Kanduri Tharun, Pooja Reddy S, Potu Chetan Sai*
Sri Venkateshwara College of Pharmacy, Hyderabad, Telangana, India.
The red blood cell distribution width (RDW) is a simple, low-cost biochemical parameter that reflects the level of anisocytosis as determined by a typical complete blood count. Anemia and other inflammatory disorders are diagnosed using RDW and other haematological parameters. Higher RDW levels have been implicated in numerous recent studies as a potent independent predictor of morbidity and mortality in a variety of cardiovascular diseases (CVDs). Therefore, RDW may be crucial in determining the severity and development of CVDs. In this review, we have outlined the mechanisms underlying the link between RDW and CVDs, as well as a few literature reviews that explain RDW and related CVDs, which demonstrated that even a 1SD increase in RDW causes various CVDs such as heart failure (HF), myocardial infarction (MI), atrial fibrillation, atherosclerosis, hypertension, and stroke depending on the degree of involvement.

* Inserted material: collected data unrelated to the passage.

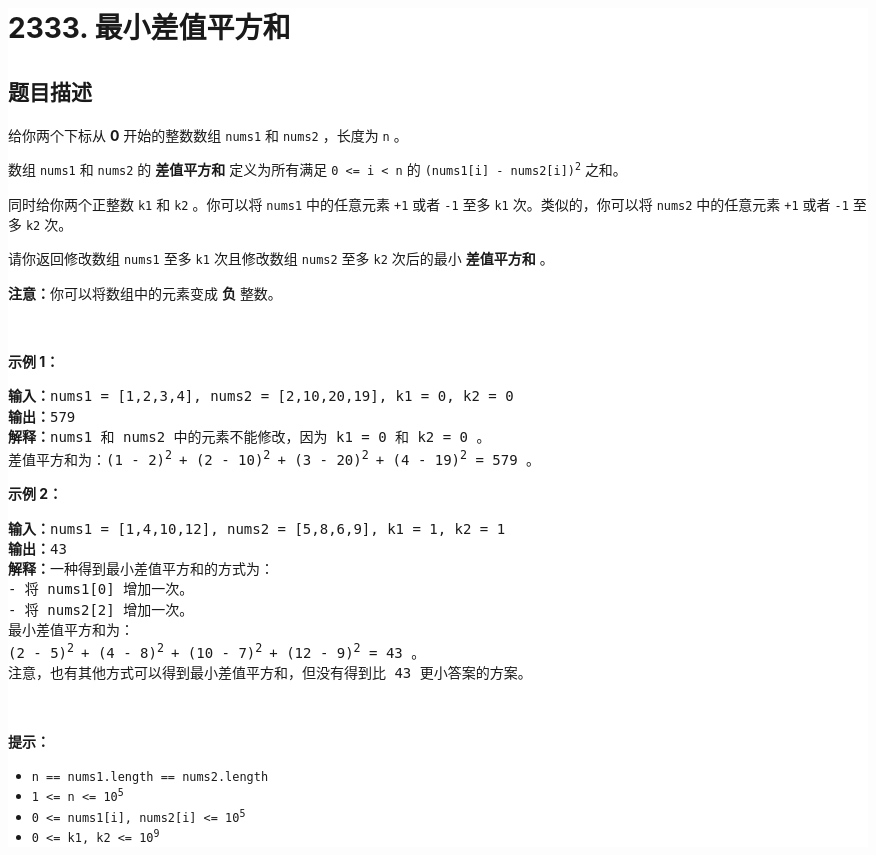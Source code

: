 # 2333. 最小差值平方和

## 题目描述

<p>给你两个下标从 <strong>0</strong>&nbsp;开始的整数数组&nbsp;<code>nums1</code> 和&nbsp;<code>nums2</code>&nbsp;，长度为&nbsp;<code>n</code>&nbsp;。</p>

<p>数组&nbsp;<code>nums1</code> 和&nbsp;<code>nums2</code>&nbsp;的 <strong>差值平方和</strong>&nbsp;定义为所有满足&nbsp;<code>0 &lt;= i &lt; n</code>&nbsp;的&nbsp;<code>(nums1[i] - nums2[i])<sup>2</sup></code>&nbsp;之和。</p>

<p>同时给你两个正整数&nbsp;<code>k1</code> 和&nbsp;<code>k2</code>&nbsp;。你可以将&nbsp;<code>nums1</code>&nbsp;中的任意元素&nbsp;<code>+1</code> 或者&nbsp;<code>-1</code>&nbsp;至多&nbsp;<code>k1</code>&nbsp;次。类似的，你可以将&nbsp;<code>nums2</code>&nbsp;中的任意元素&nbsp;<code>+1</code> 或者&nbsp;<code>-1</code>&nbsp;至多&nbsp;<code>k2</code>&nbsp;次。</p>

<p>请你返回修改数组<em>&nbsp;</em><code>nums1</code><em>&nbsp;</em>至多<em>&nbsp;</em><code>k1</code>&nbsp;次且修改数组<em>&nbsp;</em><code>nums2</code>&nbsp;至多 <code>k2</code><em>&nbsp;</em>次后的最小&nbsp;<strong>差值平方和</strong>&nbsp;。</p>

<p><strong>注意：</strong>你可以将数组中的元素变成&nbsp;<strong>负</strong>&nbsp;整数。</p>

<p>&nbsp;</p>

<p><strong>示例 1：</strong></p>

<pre><b>输入：</b>nums1 = [1,2,3,4], nums2 = [2,10,20,19], k1 = 0, k2 = 0
<b>输出：</b>579
<b>解释：</b>nums1 和 nums2 中的元素不能修改，因为 k1 = 0 和 k2 = 0 。
差值平方和为：(1 - 2)<sup>2 </sup>+ (2 - 10)<sup>2 </sup>+ (3 - 20)<sup>2 </sup>+ (4 - 19)<sup>2</sup>&nbsp;= 579 。
</pre>

<p><strong>示例 2：</strong></p>

<pre><b>输入：</b>nums1 = [1,4,10,12], nums2 = [5,8,6,9], k1 = 1, k2 = 1
<b>输出：</b>43
<b>解释：</b>一种得到最小差值平方和的方式为：
- 将 nums1[0] 增加一次。
- 将 nums2[2] 增加一次。
最小差值平方和为：
(2 - 5)<sup>2 </sup>+ (4 - 8)<sup>2 </sup>+ (10 - 7)<sup>2 </sup>+ (12 - 9)<sup>2</sup>&nbsp;= 43 。
注意，也有其他方式可以得到最小差值平方和，但没有得到比 43 更小答案的方案。</pre>

<p>&nbsp;</p>

<p><strong>提示：</strong></p>

<ul>
	<li><code>n == nums1.length == nums2.length</code></li>
	<li><code>1 &lt;= n &lt;= 10<sup>5</sup></code></li>
	<li><code>0 &lt;= nums1[i], nums2[i] &lt;= 10<sup>5</sup></code></li>
	<li><code>0 &lt;= k1, k2 &lt;= 10<sup>9</sup></code></li>
</ul>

To varying degrees, some common mechanisms that contribute to increased RDW include oxidative stress, inflammatory cytokines, anemia, lipid abnormalities, vitamin D-3 deficiency, glycemic disturbance, chronic kidney disease (CKD), and liver disease. Finally, it can be concluded that even a 1SD change in RDW can indicate a significant risk of a CV event.